Start of RECORDS

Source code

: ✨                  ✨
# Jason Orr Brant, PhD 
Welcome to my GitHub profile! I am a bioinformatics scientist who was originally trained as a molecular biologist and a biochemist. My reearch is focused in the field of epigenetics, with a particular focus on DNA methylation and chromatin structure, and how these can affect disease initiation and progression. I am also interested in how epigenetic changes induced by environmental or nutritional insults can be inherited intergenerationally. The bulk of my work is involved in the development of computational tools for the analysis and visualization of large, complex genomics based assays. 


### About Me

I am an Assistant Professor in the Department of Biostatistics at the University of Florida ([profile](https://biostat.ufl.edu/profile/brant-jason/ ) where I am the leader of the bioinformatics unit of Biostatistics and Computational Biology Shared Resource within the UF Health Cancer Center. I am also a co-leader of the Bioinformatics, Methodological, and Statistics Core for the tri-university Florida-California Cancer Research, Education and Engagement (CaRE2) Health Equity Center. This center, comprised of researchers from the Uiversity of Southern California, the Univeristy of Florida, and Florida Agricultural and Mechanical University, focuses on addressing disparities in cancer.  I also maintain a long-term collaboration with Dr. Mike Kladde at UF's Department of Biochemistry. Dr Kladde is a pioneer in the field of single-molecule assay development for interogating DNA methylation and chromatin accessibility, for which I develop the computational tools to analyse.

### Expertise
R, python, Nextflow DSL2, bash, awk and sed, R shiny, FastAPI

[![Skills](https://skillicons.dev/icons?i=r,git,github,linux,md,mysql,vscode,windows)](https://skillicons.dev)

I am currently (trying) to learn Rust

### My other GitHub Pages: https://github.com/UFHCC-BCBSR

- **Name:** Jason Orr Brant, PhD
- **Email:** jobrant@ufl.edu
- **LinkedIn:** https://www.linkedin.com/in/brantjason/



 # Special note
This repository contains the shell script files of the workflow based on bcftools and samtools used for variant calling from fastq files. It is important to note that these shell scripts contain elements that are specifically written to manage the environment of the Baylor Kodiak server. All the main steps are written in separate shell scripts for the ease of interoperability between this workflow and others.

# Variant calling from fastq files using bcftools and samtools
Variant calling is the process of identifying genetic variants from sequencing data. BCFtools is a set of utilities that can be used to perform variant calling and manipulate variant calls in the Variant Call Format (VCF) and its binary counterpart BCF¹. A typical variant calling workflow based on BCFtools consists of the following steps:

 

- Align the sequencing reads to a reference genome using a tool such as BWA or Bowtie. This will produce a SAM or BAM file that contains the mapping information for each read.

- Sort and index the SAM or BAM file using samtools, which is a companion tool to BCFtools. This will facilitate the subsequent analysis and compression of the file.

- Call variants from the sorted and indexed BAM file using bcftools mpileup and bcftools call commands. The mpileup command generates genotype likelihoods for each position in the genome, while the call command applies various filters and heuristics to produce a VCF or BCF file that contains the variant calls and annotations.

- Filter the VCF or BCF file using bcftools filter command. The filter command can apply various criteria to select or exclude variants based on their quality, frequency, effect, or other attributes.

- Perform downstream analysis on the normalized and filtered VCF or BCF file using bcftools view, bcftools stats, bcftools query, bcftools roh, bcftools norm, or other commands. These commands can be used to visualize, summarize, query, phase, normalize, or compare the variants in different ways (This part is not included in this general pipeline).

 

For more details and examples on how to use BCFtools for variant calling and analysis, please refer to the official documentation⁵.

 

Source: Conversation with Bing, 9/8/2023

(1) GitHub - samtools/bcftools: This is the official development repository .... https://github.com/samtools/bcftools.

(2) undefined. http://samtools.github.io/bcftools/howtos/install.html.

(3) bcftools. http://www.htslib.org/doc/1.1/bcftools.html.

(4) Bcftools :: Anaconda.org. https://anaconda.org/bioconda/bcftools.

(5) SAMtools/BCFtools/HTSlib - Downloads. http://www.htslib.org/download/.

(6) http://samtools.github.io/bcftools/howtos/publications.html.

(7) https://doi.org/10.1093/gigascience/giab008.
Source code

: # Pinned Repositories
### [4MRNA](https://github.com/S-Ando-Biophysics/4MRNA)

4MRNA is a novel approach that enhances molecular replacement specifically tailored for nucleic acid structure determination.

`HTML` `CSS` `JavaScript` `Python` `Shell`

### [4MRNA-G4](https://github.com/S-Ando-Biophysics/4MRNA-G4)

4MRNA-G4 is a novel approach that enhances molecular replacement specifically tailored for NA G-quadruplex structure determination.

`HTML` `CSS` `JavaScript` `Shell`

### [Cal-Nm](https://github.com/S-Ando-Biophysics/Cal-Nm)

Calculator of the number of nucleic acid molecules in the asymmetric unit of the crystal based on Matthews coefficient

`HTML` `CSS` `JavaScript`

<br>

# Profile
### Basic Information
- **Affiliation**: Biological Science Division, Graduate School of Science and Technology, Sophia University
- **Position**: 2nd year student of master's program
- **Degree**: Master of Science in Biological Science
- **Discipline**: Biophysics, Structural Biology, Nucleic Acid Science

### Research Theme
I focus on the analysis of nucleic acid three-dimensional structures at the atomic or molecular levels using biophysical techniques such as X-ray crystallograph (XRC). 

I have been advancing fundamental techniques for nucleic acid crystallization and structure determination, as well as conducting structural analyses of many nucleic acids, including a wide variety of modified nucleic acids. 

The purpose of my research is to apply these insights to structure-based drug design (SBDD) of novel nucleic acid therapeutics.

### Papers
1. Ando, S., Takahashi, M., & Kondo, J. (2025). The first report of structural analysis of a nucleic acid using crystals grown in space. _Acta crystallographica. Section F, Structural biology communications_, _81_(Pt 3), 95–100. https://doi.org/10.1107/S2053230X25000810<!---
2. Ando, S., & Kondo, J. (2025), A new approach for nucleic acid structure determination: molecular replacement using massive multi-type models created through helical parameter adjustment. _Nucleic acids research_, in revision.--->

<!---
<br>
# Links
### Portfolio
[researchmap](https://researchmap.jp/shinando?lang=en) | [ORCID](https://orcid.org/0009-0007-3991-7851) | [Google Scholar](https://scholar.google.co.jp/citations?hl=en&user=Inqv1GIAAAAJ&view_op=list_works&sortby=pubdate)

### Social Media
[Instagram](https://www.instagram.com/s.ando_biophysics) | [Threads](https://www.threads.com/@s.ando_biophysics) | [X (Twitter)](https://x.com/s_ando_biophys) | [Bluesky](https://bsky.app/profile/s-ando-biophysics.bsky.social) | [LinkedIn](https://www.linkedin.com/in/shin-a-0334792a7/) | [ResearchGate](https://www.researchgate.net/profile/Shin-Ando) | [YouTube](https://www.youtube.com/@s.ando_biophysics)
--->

End of RECORDS

_WHAT THE TASK ASKS_
Give each entry again, spelled exactly as shown.

_OUTPUT FOR THIS EXERCISE_
Source code

: ✨                  ✨
# Jason Orr Brant, PhD 
Welcome to my GitHub profile! I am a bioinformatics scientist who was originally trained as a molecular biologist and a biochemist. My reearch is focused in the field of epigenetics, with a particular focus on DNA methylation and chromatin structure, and how these can affect disease initiation and progression. I am also interested in how epigenetic changes induced by environmental or nutritional insults can be inherited intergenerationally. The bulk of my work is involved in the development of computational tools for the analysis and visualization of large, complex genomics based assays. 


### About Me

I am an Assistant Professor in the Department of Biostatistics at the University of Florida ([profile](https://biostat.ufl.edu/profile/brant-jason/ ) where I am the leader of the bioinformatics unit of Biostatistics and Computational Biology Shared Resource within the UF Health Cancer Center. I am also a co-leader of the Bioinformatics, Methodological, and Statistics Core for the tri-university Florida-California Cancer Research, Education and Engagement (CaRE2) Health Equity Center. This center, comprised of researchers from the Uiversity of Southern California, the Univeristy of Florida, and Florida Agricultural and Mechanical University, focuses on addressing disparities in cancer.  I also maintain a long-term collaboration with Dr. Mike Kladde at UF's Department of Biochemistry. Dr Kladde is a pioneer in the field of single-molecule assay development for interogating DNA methylation and chromatin accessibility, for which I develop the computational tools to analyse.

### Expertise
R, python, Nextflow DSL2, bash, awk and sed, R shiny, FastAPI

[![Skills](https://skillicons.dev/icons?i=r,git,github,linux,md,mysql,vscode,windows)](https://skillicons.dev)

I am currently (trying) to learn Rust

### My other GitHub Pages: https://github.com/UFHCC-BCBSR

- **Name:** Jason Orr Brant, PhD
- **Email:** jobrant@ufl.edu
- **LinkedIn:** https://www.linkedin.com/in/brantjason/



 # Special note
This repository contains the shell script files of the workflow based on bcftools and samtools used for variant calling from fastq files. It is important to note that these shell scripts contain elements that are specifically written to manage the environment of the Baylor Kodiak server. All the main steps are written in separate shell scripts for the ease of interoperability between this workflow and others.

# Variant calling from fastq files using bcftools and samtools
Variant calling is the process of identifying genetic variants from sequencing data. BCFtools is a set of utilities that can be used to perform variant calling and manipulate variant calls in the Variant Call Format (VCF) and its binary counterpart BCF¹. A typical variant calling workflow based on BCFtools consists of the following steps:

 

- Align the sequencing reads to a reference genome using a tool such as BWA or Bowtie. This will produce a SAM or BAM file that contains the mapping information for each read.

- Sort and index the SAM or BAM file using samtools, which is a companion tool to BCFtools. This will facilitate the subsequent analysis and compression of the file.

- Call variants from the sorted and indexed BAM file using bcftools mpileup and bcftools call commands. The mpileup command generates genotype likelihoods for each position in the genome, while the call command applies various filters and heuristics to produce a VCF or BCF file that contains the variant calls and annotations.

- Filter the VCF or BCF file using bcftools filter command. The filter command can apply various criteria to select or exclude variants based on their quality, frequency, effect, or other attributes.

- Perform downstream analysis on the normalized and filtered VCF or BCF file using bcftools view, bcftools stats, bcftools query, bcftools roh, bcftools norm, or other commands. These commands can be used to visualize, summarize, query, phase, normalize, or compare the variants in different ways (This part is not included in this general pipeline).

 

For more details and examples on how to use BCFtools for variant calling and analysis, please refer to the official documentation⁵.

 

Source: Conversation with Bing, 9/8/2023

(1) GitHub - samtools/bcftools: This is the official development repository .... https://github.com/samtools/bcftools.

(2) undefined. http://samtools.github.io/bcftools/howtos/install.html.

(3) bcftools. http://www.htslib.org/doc/1.1/bcftools.html.

(4) Bcftools :: Anaconda.org. https://anaconda.org/bioconda/bcftools.

(5) SAMtools/BCFtools/HTSlib - Downloads. http://www.htslib.org/download/.

(6) http://samtools.github.io/bcftools/howtos/publications.html.

(7) https://doi.org/10.1093/gigascience/giab008.
Source code

: # Pinned Repositories
### [4MRNA](https://github.com/S-Ando-Biophysics/4MRNA)

4MRNA is a novel approach that enhances molecular replacement specifically tailored for nucleic acid structure determination.

`HTML` `CSS` `JavaScript` `Python` `Shell`

### [4MRNA-G4](https://github.com/S-Ando-Biophysics/4MRNA-G4)

4MRNA-G4 is a novel approach that enhances molecular replacement specifically tailored for NA G-quadruplex structure determination.

`HTML` `CSS` `JavaScript` `Shell`

### [Cal-Nm](https://github.com/S-Ando-Biophysics/Cal-Nm)

Calculator of the number of nucleic acid molecules in the asymmetric unit of the crystal based on Matthews coefficient

`HTML` `CSS` `JavaScript`

<br>

# Profile
### Basic Information
- **Affiliation**: Biological Science Division, Graduate School of Science and Technology, Sophia University
- **Position**: 2nd year student of master's program
- **Degree**: Master of Science in Biological Science
- **Discipline**: Biophysics, Structural Biology, Nucleic Acid Science

### Research Theme
I focus on the analysis of nucleic acid three-dimensional structures at the atomic or molecular levels using biophysical techniques such as X-ray crystallograph (XRC). 

I have been advancing fundamental techniques for nucleic acid crystallization and structure determination, as well as conducting structural analyses of many nucleic acids, including a wide variety of modified nucleic acids. 

The purpose of my research is to apply these insights to structure-based drug design (SBDD) of novel nucleic acid therapeutics.

### Papers
1. Ando, S., Takahashi, M., & Kondo, J. (2025). The first report of structural analysis of a nucleic acid using crystals grown in space. _Acta crystallographica. Section F, Structural biology communications_, _81_(Pt 3), 95–100. https://doi.org/10.1107/S2053230X25000810<!---
2. Ando, S., & Kondo, J. (2025), A new approach for nucleic acid structure determination: molecular replacement using massive multi-type models created through helical parameter adjustment. _Nucleic acids research_, in revision.--->

<!---
<br>
# Links
### Portfolio
[researchmap](https://researchmap.jp/shinando?lang=en) | [ORCID](https://orcid.org/0009-0007-3991-7851) | [Google Scholar](https://scholar.google.co.jp/citations?hl=en&user=Inqv1GIAAAAJ&view_op=list_works&sortby=pubdate)

### Social Media
[Instagram](https://www.instagram.com/s.ando_biophysics) | [Threads](https://www.threads.com/@s.ando_biophysics) | [X (Twitter)](https://x.com/s_ando_biophys) | [Bluesky](https://bsky.app/profile/s-ando-biophysics.bsky.social) | [LinkedIn](https://www.linkedin.com/in/shin-a-0334792a7/) | [ResearchGate](https://www.researchgate.net/profile/Shin-Ando) | [YouTube](https://www.youtube.com/@s.ando_biophysics)
--->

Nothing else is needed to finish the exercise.